Search the records below for the word "inequality". Pull out each line that has it.
'''
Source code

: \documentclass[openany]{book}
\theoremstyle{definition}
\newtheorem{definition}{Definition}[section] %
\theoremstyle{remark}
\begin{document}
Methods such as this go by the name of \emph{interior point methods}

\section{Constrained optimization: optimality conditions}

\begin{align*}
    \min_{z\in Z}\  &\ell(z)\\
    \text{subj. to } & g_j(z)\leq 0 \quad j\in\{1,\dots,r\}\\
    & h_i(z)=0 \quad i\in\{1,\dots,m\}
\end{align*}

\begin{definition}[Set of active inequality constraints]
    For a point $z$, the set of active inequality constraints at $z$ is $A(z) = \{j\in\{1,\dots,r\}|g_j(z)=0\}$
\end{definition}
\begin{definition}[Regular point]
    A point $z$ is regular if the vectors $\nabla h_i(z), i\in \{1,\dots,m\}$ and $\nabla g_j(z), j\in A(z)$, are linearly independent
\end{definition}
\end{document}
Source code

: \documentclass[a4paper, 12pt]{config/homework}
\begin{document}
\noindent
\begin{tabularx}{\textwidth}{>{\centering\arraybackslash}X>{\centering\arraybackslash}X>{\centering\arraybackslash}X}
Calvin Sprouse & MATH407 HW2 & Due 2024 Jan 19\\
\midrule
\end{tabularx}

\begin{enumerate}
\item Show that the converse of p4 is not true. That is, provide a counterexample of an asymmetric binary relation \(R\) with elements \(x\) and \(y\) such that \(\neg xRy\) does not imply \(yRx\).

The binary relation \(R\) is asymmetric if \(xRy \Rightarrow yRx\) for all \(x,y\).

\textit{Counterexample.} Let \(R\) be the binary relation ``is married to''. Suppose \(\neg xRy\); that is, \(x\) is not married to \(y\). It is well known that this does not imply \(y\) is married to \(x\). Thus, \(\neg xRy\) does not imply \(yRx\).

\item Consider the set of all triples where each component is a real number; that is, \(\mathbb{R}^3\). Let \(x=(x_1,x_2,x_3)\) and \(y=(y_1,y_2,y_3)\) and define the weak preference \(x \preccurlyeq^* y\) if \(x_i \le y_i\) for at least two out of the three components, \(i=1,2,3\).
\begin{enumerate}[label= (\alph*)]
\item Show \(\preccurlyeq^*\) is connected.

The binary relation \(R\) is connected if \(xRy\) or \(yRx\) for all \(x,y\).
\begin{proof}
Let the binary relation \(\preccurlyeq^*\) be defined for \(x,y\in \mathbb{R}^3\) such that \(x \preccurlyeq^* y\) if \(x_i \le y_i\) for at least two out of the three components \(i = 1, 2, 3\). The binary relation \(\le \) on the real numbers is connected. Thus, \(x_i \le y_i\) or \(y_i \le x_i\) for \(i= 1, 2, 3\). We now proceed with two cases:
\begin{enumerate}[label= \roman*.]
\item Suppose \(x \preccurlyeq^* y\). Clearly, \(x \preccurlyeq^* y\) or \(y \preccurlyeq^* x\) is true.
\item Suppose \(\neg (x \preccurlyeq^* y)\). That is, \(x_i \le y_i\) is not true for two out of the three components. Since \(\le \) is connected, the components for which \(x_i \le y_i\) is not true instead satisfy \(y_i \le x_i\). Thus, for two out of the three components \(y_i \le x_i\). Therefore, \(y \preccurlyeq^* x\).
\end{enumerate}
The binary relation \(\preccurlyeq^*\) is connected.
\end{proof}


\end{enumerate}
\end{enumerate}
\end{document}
'''
ANSWER SECTION:
\begin{definition}[Set of active inequality constraints]
    For a point $z$, the set of active inequality constraints at $z$ is $A(z) = \{j\in\{1,\dots,r\}|g_j(z)=0\}$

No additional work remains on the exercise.